Rehberger's attack exploits Gemini Advanced, the premium subscription version of the chatbot, through the following process:
A user uploads a document and requests Gemini to summarise it. The document contains hidden instructions that alter the summarisation process.
The generated summary covertly includes a request to store specific data if the user responds with designated trigger words (e.g., "yes," "sure," or "no").
Gemini inadvertently saves the attacker's chosen information to long-term memory if the user replies with a trigger word.
A demonstration video revealed that Gemini retained false memories, including one asserting that the user was a 102-year-old flat earther living in a simulated world akin to The Matrix.
Google's previous safety measures had trained Gemini to resist indirect prompts that modify long-term memory without explicit user approval. However, Rehberger circumvented this barrier by tying memory modifications to conditions that users would naturally fulfil.
Google told Ars Technica: "In this instance, the probability was low because it relied on phishing or otherwise tricking the user into summarising a malicious document and then invoking the material injected by the attacker. The impact was low because the Gemini memory functionality has a limited impact on a user session. As this was not a scalable, specific vector of abuse, we ended up at Low/Low. As always, we appreciate the researcher contacting us and reporting this issue."
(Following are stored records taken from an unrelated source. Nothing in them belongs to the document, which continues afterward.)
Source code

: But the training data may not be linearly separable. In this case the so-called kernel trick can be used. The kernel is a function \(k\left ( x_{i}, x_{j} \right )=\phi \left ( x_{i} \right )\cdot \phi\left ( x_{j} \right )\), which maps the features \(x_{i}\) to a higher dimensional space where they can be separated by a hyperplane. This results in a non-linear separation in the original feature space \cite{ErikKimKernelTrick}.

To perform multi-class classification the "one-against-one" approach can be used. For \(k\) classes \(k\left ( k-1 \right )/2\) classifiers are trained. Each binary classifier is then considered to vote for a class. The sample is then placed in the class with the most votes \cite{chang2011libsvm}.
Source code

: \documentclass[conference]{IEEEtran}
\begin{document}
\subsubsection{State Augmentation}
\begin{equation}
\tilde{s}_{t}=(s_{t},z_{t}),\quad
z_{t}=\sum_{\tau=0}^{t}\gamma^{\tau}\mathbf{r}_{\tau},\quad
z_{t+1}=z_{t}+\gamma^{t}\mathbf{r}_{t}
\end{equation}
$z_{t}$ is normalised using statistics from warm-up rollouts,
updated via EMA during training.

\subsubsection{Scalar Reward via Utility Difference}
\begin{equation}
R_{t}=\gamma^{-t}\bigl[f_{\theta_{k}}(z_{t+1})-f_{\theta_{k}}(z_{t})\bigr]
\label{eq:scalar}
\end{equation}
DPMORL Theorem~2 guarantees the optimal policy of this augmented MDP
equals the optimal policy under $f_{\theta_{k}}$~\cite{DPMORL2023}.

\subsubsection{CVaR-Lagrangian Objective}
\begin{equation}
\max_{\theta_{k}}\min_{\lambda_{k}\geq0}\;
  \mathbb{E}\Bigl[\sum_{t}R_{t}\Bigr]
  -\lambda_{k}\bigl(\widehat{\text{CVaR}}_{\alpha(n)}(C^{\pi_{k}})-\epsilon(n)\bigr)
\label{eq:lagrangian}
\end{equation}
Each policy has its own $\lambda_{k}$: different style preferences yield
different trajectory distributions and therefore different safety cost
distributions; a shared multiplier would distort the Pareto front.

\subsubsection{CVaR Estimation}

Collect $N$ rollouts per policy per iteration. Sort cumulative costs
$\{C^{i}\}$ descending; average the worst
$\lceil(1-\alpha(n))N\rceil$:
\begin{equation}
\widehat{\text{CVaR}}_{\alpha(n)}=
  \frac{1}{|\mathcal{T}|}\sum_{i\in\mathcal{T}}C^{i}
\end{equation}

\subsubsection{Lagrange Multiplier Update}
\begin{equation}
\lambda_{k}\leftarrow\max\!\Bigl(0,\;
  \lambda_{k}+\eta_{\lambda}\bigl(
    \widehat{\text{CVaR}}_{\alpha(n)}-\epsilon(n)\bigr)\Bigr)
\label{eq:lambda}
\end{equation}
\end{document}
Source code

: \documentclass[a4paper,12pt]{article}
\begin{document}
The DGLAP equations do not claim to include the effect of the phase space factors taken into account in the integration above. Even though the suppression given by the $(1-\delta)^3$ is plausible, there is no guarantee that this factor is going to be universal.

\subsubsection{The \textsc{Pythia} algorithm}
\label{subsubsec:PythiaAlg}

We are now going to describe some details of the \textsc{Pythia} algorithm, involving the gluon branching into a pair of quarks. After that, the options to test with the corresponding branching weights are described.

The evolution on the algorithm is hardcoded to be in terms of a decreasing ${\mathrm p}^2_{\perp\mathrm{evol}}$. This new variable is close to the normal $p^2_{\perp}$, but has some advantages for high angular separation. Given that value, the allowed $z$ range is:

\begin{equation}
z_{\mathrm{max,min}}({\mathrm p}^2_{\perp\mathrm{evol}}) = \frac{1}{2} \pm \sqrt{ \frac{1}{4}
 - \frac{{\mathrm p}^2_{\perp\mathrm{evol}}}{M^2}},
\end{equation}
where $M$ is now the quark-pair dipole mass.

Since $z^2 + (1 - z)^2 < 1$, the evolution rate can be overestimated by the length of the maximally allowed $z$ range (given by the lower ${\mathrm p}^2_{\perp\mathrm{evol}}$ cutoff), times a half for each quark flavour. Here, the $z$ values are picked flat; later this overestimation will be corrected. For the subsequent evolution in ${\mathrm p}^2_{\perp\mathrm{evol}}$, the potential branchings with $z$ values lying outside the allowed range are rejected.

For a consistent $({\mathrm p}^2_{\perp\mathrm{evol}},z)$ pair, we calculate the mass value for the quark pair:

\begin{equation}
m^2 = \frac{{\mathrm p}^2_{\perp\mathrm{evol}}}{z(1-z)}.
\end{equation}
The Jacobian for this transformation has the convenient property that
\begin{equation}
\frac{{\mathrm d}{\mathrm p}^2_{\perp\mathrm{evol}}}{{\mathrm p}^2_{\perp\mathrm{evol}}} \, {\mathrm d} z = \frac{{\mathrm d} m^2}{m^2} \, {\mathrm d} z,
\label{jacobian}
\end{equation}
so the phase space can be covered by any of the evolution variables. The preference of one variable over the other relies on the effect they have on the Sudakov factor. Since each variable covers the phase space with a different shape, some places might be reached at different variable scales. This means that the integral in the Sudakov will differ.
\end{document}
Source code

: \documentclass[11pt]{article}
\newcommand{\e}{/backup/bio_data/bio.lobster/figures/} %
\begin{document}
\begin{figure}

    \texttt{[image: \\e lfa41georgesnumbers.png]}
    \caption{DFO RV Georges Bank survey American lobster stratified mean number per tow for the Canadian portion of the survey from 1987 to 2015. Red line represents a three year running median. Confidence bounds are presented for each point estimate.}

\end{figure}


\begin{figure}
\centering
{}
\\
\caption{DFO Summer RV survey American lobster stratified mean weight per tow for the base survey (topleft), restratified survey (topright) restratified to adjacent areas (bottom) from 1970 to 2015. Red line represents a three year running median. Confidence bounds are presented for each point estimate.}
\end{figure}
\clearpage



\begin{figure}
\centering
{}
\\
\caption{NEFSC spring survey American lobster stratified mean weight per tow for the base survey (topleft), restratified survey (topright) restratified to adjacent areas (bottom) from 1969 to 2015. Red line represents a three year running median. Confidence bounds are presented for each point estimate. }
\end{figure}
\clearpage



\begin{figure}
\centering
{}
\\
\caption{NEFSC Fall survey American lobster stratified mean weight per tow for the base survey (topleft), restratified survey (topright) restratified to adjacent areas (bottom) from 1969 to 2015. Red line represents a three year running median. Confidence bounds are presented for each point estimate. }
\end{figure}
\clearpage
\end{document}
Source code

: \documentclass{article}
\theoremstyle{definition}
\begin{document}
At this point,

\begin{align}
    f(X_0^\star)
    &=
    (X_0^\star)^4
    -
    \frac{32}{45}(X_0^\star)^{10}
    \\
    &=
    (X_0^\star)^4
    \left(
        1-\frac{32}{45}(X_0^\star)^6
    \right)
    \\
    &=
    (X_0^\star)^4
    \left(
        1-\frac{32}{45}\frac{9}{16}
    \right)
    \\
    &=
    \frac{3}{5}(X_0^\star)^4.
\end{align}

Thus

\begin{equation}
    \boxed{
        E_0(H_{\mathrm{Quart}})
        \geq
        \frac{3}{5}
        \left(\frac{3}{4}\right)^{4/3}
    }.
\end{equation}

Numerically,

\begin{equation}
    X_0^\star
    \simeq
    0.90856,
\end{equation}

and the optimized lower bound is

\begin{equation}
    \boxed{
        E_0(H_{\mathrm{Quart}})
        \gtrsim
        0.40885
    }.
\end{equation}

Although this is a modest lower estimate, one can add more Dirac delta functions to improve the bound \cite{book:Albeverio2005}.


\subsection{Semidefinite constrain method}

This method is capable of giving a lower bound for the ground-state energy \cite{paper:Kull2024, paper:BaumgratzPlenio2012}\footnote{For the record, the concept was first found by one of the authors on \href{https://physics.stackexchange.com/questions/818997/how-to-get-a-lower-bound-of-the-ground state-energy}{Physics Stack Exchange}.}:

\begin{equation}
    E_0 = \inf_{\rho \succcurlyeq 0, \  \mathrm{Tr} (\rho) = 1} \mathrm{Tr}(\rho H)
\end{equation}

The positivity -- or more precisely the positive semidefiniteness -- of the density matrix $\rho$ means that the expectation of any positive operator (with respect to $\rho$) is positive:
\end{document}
Rehberger acknowledged that Gemini alerts users to new long-term memory entries, allowing them to detect and remove unauthorised modifications.
However, he questioned Google's risk assessment: "Memory corruption in computers is pretty bad, and I think the same applies here to LLM apps. The AI might not show a user certain information, refuse to discuss specific topics, or propagate misinformation. The good thing is that memory updates don’t happen entirely silently—the user at least sees a message about it (although many might ignore it)."